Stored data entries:
▬▬▬

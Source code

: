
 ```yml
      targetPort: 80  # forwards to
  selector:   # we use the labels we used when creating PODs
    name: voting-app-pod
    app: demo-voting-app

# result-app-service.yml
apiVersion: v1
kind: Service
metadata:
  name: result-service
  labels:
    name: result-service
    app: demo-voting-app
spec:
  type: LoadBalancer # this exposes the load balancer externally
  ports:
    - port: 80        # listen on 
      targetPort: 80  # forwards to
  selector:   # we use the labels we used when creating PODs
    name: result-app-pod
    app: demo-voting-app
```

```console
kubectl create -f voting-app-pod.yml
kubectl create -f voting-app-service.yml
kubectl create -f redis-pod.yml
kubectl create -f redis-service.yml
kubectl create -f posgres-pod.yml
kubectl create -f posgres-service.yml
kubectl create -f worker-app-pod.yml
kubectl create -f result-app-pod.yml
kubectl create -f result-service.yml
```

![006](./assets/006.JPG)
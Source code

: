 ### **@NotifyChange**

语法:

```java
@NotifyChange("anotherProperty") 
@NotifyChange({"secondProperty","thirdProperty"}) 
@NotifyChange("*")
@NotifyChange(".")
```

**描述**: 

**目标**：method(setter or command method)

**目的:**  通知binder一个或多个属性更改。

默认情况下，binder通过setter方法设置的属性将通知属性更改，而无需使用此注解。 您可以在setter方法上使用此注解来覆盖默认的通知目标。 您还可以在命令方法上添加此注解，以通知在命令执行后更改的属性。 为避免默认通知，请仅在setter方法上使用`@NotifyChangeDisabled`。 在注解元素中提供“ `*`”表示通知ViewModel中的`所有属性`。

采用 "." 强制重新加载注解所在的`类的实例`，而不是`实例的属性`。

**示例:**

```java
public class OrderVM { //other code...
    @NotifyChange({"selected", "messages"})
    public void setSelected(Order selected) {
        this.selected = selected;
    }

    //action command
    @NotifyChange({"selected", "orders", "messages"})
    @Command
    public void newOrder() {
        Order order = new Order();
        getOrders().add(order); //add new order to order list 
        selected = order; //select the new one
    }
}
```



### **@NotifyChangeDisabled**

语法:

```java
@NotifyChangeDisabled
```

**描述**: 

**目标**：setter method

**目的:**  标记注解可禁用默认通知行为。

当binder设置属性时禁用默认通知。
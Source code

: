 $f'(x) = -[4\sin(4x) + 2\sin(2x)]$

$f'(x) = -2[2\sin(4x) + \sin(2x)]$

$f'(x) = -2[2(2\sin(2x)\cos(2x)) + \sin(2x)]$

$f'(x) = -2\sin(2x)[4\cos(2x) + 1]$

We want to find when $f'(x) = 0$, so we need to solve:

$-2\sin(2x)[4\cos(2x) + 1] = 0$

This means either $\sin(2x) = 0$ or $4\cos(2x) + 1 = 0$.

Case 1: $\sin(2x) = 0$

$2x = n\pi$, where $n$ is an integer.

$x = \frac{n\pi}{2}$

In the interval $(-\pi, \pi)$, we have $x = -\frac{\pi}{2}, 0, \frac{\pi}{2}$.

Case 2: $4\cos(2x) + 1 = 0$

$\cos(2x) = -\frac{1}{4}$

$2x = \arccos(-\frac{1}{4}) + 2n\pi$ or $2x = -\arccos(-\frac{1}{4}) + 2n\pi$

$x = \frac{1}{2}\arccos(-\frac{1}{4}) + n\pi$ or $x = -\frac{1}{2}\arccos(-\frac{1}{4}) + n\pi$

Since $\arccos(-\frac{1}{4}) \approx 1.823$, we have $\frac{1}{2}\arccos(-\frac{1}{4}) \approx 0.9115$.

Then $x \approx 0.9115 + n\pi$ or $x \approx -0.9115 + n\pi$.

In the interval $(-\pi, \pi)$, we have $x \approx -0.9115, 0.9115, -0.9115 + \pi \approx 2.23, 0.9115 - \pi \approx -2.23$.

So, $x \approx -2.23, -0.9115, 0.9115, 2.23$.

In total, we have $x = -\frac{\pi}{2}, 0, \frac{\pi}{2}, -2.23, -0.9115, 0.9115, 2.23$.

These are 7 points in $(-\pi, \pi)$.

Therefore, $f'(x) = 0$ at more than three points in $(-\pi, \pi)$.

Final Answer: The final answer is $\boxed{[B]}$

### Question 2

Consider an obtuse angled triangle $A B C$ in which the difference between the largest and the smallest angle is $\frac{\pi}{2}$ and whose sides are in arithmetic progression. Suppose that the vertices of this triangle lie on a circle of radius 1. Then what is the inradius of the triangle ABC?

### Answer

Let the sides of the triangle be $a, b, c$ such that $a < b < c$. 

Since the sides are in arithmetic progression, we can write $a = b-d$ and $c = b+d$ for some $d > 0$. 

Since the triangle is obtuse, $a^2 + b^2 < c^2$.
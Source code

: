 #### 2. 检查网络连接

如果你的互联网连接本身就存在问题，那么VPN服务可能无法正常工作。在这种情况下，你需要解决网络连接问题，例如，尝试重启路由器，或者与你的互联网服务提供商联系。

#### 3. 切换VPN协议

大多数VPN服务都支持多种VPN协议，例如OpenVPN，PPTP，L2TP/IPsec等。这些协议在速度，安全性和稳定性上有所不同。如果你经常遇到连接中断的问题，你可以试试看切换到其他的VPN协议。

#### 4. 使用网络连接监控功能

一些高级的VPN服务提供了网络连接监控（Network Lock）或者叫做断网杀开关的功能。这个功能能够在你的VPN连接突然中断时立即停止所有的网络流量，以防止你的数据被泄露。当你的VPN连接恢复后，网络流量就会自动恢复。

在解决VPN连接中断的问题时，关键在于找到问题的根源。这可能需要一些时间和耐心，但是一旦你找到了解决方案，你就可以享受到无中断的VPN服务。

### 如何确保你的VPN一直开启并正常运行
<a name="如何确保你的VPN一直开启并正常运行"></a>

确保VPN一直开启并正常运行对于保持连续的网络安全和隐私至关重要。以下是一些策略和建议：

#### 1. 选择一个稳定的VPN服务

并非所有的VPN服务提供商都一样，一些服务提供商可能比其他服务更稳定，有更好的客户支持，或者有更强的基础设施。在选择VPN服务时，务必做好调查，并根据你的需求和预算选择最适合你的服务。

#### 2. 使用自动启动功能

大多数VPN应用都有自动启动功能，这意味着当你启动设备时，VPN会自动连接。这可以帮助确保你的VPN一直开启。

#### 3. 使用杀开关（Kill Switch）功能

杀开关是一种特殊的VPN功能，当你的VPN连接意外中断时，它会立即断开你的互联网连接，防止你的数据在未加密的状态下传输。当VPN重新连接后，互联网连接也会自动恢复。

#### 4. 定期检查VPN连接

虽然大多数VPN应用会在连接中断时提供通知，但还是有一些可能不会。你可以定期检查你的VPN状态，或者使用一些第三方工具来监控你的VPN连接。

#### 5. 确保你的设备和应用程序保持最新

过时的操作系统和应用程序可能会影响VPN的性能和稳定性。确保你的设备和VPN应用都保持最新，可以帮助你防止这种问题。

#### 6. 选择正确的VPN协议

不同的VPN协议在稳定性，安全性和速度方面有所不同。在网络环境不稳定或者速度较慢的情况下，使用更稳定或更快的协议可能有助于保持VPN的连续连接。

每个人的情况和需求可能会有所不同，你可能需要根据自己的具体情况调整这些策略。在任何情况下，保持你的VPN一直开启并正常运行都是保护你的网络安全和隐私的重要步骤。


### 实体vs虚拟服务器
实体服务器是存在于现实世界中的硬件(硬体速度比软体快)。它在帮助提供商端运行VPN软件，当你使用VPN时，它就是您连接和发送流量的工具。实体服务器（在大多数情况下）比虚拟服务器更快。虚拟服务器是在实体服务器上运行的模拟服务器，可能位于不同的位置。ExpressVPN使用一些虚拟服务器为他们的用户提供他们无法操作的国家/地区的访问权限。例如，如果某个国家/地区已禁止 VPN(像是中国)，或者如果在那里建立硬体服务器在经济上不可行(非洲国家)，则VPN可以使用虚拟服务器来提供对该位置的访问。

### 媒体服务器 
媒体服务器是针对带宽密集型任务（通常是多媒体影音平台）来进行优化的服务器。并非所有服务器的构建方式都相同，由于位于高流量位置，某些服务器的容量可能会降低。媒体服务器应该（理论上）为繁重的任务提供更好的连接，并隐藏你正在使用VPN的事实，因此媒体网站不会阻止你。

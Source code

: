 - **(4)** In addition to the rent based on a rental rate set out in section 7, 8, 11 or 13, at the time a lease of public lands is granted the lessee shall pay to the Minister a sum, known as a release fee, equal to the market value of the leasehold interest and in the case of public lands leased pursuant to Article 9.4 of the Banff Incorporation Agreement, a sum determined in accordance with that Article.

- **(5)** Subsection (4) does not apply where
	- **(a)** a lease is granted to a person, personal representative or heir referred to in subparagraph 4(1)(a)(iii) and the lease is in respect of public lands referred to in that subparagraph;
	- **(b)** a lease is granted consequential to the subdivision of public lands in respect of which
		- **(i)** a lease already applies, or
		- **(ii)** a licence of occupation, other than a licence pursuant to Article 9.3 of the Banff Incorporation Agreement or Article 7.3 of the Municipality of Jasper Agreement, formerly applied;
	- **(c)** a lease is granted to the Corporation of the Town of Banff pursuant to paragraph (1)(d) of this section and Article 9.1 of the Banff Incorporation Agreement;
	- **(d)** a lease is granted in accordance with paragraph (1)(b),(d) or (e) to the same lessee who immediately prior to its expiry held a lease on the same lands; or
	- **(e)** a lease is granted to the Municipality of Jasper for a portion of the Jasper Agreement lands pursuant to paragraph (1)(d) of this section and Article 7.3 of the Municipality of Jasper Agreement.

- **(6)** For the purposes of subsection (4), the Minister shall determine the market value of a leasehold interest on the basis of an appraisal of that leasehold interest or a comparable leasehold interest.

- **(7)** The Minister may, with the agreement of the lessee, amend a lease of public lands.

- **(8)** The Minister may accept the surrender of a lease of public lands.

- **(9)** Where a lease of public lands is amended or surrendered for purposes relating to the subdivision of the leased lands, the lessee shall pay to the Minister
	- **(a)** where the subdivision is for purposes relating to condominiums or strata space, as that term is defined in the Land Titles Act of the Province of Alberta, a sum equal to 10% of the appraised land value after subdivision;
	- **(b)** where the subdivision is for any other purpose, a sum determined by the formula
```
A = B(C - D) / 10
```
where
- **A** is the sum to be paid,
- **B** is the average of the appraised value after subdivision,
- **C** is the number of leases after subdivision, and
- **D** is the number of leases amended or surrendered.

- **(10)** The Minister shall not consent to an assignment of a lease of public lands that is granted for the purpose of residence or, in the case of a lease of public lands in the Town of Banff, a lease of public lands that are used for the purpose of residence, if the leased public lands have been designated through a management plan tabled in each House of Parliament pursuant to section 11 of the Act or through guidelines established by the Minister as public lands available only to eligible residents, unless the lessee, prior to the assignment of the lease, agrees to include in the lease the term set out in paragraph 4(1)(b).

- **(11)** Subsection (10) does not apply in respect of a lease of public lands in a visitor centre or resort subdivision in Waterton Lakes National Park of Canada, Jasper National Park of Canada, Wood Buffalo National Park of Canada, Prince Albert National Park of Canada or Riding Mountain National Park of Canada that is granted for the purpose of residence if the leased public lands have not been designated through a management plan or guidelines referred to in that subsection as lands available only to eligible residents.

▬▬▬

Task
Lines above with the string "kubectl" need to be found and copied.

Output for this exercise
kubectl create -f voting-app-pod.yml
kubectl create -f voting-app-service.yml
kubectl create -f redis-pod.yml
kubectl create -f redis-service.yml
kubectl create -f posgres-pod.yml
kubectl create -f posgres-service.yml
kubectl create -f worker-app-pod.yml
kubectl create -f result-app-pod.yml
kubectl create -f result-service.yml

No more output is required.